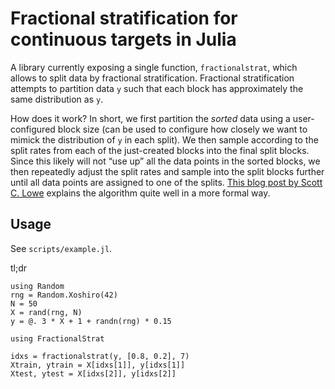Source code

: # Fractional stratification for continuous targets in Julia


A library currently exposing a single function, `fractionalstrat`, which allows
to split data by fractional stratification. Fractional stratification attempts
to partition data `y` such that each block has approximately the same
distribution as `y`.


How does it work? In short, we first partition the *sorted* data using a
user-configured block size (can be used to configure how closely we want to
mimick the distribution of `y` in each split). We then sample according to the
split rates from each of the just-created blocks into the final split blocks.
Since this likely will not “use up” all the data points in the sorted blocks, we
then repeatedly adjust the split rates and sample into the split blocks further
until all data points are assigned to one of the splits. [This blog post by
Scott C.
Lowe](https://scottclowe.com/2016-03-19-stratified-regression-partitions/#fractional-stratification)
explains the algorithm quite well in a more formal way.


## Usage


See `scripts/example.jl`.

tl;dr

```
using Random
rng = Random.Xoshiro(42)
N = 50
X = rand(rng, N)
y = @. 3 * X + 1 + randn(rng) * 0.15

using FractionalStrat

idxs = fractionalstrat(y, [0.8, 0.2], 7)
Xtrain, ytrain = X[idxs[1]], y[idxs[1]]
Xtest, ytest = X[idxs[2]], y[idxs[2]]
```

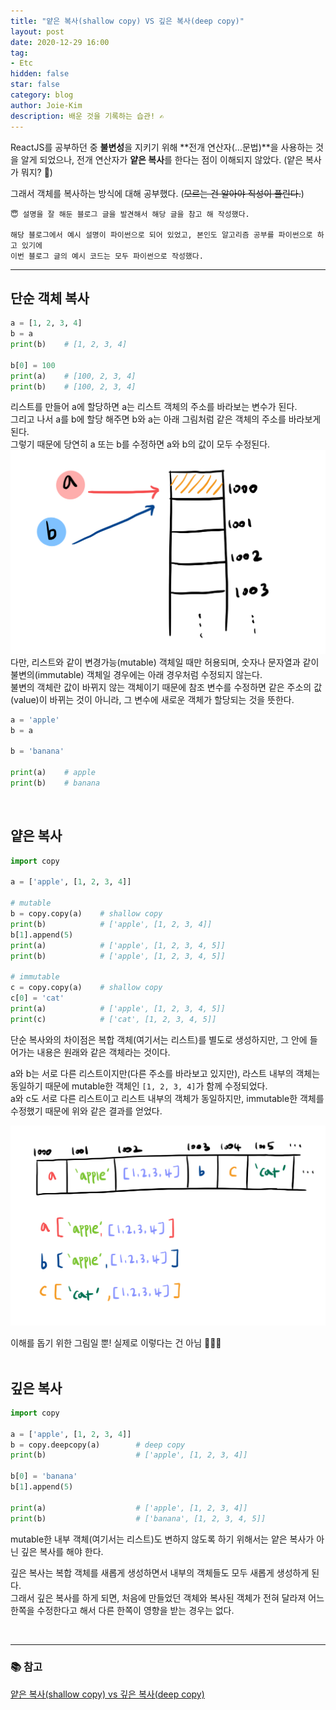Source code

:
 ```yaml
---
title: "얕은 복사(shallow copy) VS 깊은 복사(deep copy)"
layout: post
date: 2020-12-29 16:00
tag:
- Etc
hidden: false
star: false
category: blog
author: Joie-Kim
description: 배운 것을 기록하는 습관! ✍️
---
```


ReactJS를 공부하던 중 **불변성**을 지키기 위해 **전개 연산자(...문법)**을 사용하는 것을 알게 되었으나, 전개 연산자가 **얕은 복사**를 한다는 점이 이해되지 않았다. (얕은 복사가 뭐지? 🤨)<br>

그래서 객체를 복사하는 방식에 대해 공부했다. (~~모르는 건 알아야 직성이 풀린다.~~) <br>

```
😇 설명을 잘 해둔 블로그 글을 발견해서 해당 글을 참고 해 작성했다.

해당 블로그에서 예시 설명이 파이썬으로 되어 있었고, 본인도 알고리즘 공부를 파이썬으로 하고 있기에
이번 블로그 글의 예시 코드는 모두 파이썬으로 작성했다.
```

---

## 단순 객체 복사

```python
a = [1, 2, 3, 4]
b = a
print(b)    # [1, 2, 3, 4]

b[0] = 100
print(a)    # [100, 2, 3, 4]
print(b)    # [100, 2, 3, 4]
```

리스트를 만들어 a에 할당하면 a는 리스트 객체의 주소를 바라보는 변수가 된다.<br>
그리고 나서 a를 b에 할당 해주면 b와 a는 아래 그림처럼 같은 객체의 주소를 바라보게 된다.<br>
그렇기 때문에 당연히 a 또는 b를 수정하면 a와 b의 값이 모두 수정된다.
![image](/assets/201229/simple_copy.jpeg)
다만, 리스트와 같이 변경가능(mutable) 객체일 때만 허용되며, 숫자나 문자열과 같이 불변의(immutable) 객체일 경우에는 아래 경우처럼 수정되지 않는다.<br>
불변의 객체란 값이 바뀌지 않는 객체이기 때문에 참조 변수를 수정하면 같은 주소의 값(value)이 바뀌는 것이 아니라, 그 변수에 새로운 객체가 할당되는 것을 뜻한다.
```python
a = 'apple'
b = a

b = 'banana'

print(a)    # apple
print(b)    # banana
```

<br>

## 얕은 복사

```python
import copy

a = ['apple', [1, 2, 3, 4]]

# mutable
b = copy.copy(a)    # shallow copy
print(b)            # ['apple', [1, 2, 3, 4]]
b[1].append(5)
print(a)            # ['apple', [1, 2, 3, 4, 5]]
print(b)            # ['apple', [1, 2, 3, 4, 5]]

# immutable
c = copy.copy(a)    # shallow copy
c[0] = 'cat'
print(a)            # ['apple', [1, 2, 3, 4, 5]]
print(c)            # ['cat', [1, 2, 3, 4, 5]]
```

단순 복사와의 차이점은 복합 객체(여기서는 리스트)를 별도로 생성하지만, 그 안에 들어가는 내용은 원래와 같은 객체라는 것이다.<br>

a와 b는 서로 다른 리스트이지만(다른 주소를 바라보고 있지만), 라스트 내부의 객체는 동일하기 때문에 mutable한 객체인 `[1, 2, 3, 4]`가 함께 수정되었다.<br>
a와 c도 서로 다른 리스트이고 리스트 내부의 객체가 동일하지만, immutable한 객체를 수정했기 때문에 위와 같은 결과를 얻었다.

![image](/assets/201229/shallow_copy.jpeg)
<figcaption class="caption">이해를 돕기 위한 그림일 뿐! 실제로 이렇다는 건 아님 🙅🏻‍♀️</figcaption>

<br>

## 깊은 복사

```python
import copy

a = ['apple', [1, 2, 3, 4]]
b = copy.deepcopy(a)        # deep copy
print(b)                    # ['apple', [1, 2, 3, 4]]

b[0] = 'banana'
b[1].append(5)

print(a)                    # ['apple', [1, 2, 3, 4]]
print(b)                    # ['banana', [1, 2, 3, 4, 5]]
```

mutable한 내부 객체(여기서는 리스트)도 변하지 않도록 하기 위해서는 얕은 복사가 아닌 깊은 복사를 해야 한다.<br>

깊은 복사는 복합 객체를 새롭게 생성하면서 내부의 객체들도 모두 새롭게 생성하게 된다.<br>
그래서 깊은 복사를 하게 되면, 처음에 만들었던 객체와 복사된 객체가 전혀 달라져 어느 한쪽을 수정한다고 해서 다른 한쪽이 영향을 받는 경우는 없다.

<br>

---

### 📚 참고

[얕은 복사(shallow copy) vs 깊은 복사(deep copy)](https://blueshw.github.io/2016/01/20/shallow-copy-deep-copy/)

──────

• [Exercise directions] Could you repeat each line above exactly as written? Omit the pictures.

• [Task result]
Source code

: # Fractional stratification for continuous targets in Julia


A library currently exposing a single function, `fractionalstrat`, which allows
to split data by fractional stratification. Fractional stratification attempts
to partition data `y` such that each block has approximately the same
distribution as `y`.


How does it work? In short, we first partition the *sorted* data using a
user-configured block size (can be used to configure how closely we want to
mimick the distribution of `y` in each split). We then sample according to the
split rates from each of the just-created blocks into the final split blocks.
Since this likely will not “use up” all the data points in the sorted blocks, we
then repeatedly adjust the split rates and sample into the split blocks further
until all data points are assigned to one of the splits. [This blog post by
Scott C.
Lowe](https://scottclowe.com/2016-03-19-stratified-regression-partitions/#fractional-stratification)
explains the algorithm quite well in a more formal way.


## Usage


See `scripts/example.jl`.

tl;dr

```
using Random
rng = Random.Xoshiro(42)
N = 50
X = rand(rng, N)
y = @. 3 * X + 1 + randn(rng) * 0.15

using FractionalStrat

idxs = fractionalstrat(y, [0.8, 0.2], 7)
Xtrain, ytrain = X[idxs[1]], y[idxs[1]]
Xtest, ytest = X[idxs[2]], y[idxs[2]]
```

Source code

:
 ```yaml
---
title: "얕은 복사(shallow copy) VS 깊은 복사(deep copy)"
layout: post
date: 2020-12-29 16:00
tag:
- Etc
hidden: false
star: false
category: blog
author: Joie-Kim
description: 배운 것을 기록하는 습관! ✍️
---
```


ReactJS를 공부하던 중 **불변성**을 지키기 위해 **전개 연산자(...문법)**을 사용하는 것을 알게 되었으나, 전개 연산자가 **얕은 복사**를 한다는 점이 이해되지 않았다. (얕은 복사가 뭐지? 🤨)<br>

그래서 객체를 복사하는 방식에 대해 공부했다. (~~모르는 건 알아야 직성이 풀린다.~~) <br>

```
😇 설명을 잘 해둔 블로그 글을 발견해서 해당 글을 참고 해 작성했다.

해당 블로그에서 예시 설명이 파이썬으로 되어 있었고, 본인도 알고리즘 공부를 파이썬으로 하고 있기에
이번 블로그 글의 예시 코드는 모두 파이썬으로 작성했다.
```

---

## 단순 객체 복사

```python
a = [1, 2, 3, 4]
b = a
print(b)    # [1, 2, 3, 4]

b[0] = 100
print(a)    # [100, 2, 3, 4]
print(b)    # [100, 2, 3, 4]
```

리스트를 만들어 a에 할당하면 a는 리스트 객체의 주소를 바라보는 변수가 된다.<br>
그리고 나서 a를 b에 할당 해주면 b와 a는 아래 그림처럼 같은 객체의 주소를 바라보게 된다.<br>
그렇기 때문에 당연히 a 또는 b를 수정하면 a와 b의 값이 모두 수정된다.
![image](/assets/201229/simple_copy.jpeg)
다만, 리스트와 같이 변경가능(mutable) 객체일 때만 허용되며, 숫자나 문자열과 같이 불변의(immutable) 객체일 경우에는 아래 경우처럼 수정되지 않는다.<br>
불변의 객체란 값이 바뀌지 않는 객체이기 때문에 참조 변수를 수정하면 같은 주소의 값(value)이 바뀌는 것이 아니라, 그 변수에 새로운 객체가 할당되는 것을 뜻한다.
```python
a = 'apple'
b = a

b = 'banana'

print(a)    # apple
print(b)    # banana
```

<br>

## 얕은 복사

```python
import copy

a = ['apple', [1, 2, 3, 4]]

# mutable
b = copy.copy(a)    # shallow copy
print(b)            # ['apple', [1, 2, 3, 4]]
b[1].append(5)
print(a)            # ['apple', [1, 2, 3, 4, 5]]
print(b)            # ['apple', [1, 2, 3, 4, 5]]

# immutable
c = copy.copy(a)    # shallow copy
c[0] = 'cat'
print(a)            # ['apple', [1, 2, 3, 4, 5]]
print(c)            # ['cat', [1, 2, 3, 4, 5]]
```

단순 복사와의 차이점은 복합 객체(여기서는 리스트)를 별도로 생성하지만, 그 안에 들어가는 내용은 원래와 같은 객체라는 것이다.<br>

a와 b는 서로 다른 리스트이지만(다른 주소를 바라보고 있지만), 라스트 내부의 객체는 동일하기 때문에 mutable한 객체인 `[1, 2, 3, 4]`가 함께 수정되었다.<br>
a와 c도 서로 다른 리스트이고 리스트 내부의 객체가 동일하지만, immutable한 객체를 수정했기 때문에 위와 같은 결과를 얻었다.

![image](/assets/201229/shallow_copy.jpeg)
<figcaption class="caption">이해를 돕기 위한 그림일 뿐! 실제로 이렇다는 건 아님 🙅🏻‍♀️</figcaption>

<br>

## 깊은 복사

```python
import copy

a = ['apple', [1, 2, 3, 4]]
b = copy.deepcopy(a)        # deep copy
print(b)                    # ['apple', [1, 2, 3, 4]]

b[0] = 'banana'
b[1].append(5)

print(a)                    # ['apple', [1, 2, 3, 4]]
print(b)                    # ['banana', [1, 2, 3, 4, 5]]
```

mutable한 내부 객체(여기서는 리스트)도 변하지 않도록 하기 위해서는 얕은 복사가 아닌 깊은 복사를 해야 한다.<br>

깊은 복사는 복합 객체를 새롭게 생성하면서 내부의 객체들도 모두 새롭게 생성하게 된다.<br>
그래서 깊은 복사를 하게 되면, 처음에 만들었던 객체와 복사된 객체가 전혀 달라져 어느 한쪽을 수정한다고 해서 다른 한쪽이 영향을 받는 경우는 없다.

<br>

---

### 📚 참고

[얕은 복사(shallow copy) vs 깊은 복사(deep copy)](https://blueshw.github.io/2016/01/20/shallow-copy-deep-copy/)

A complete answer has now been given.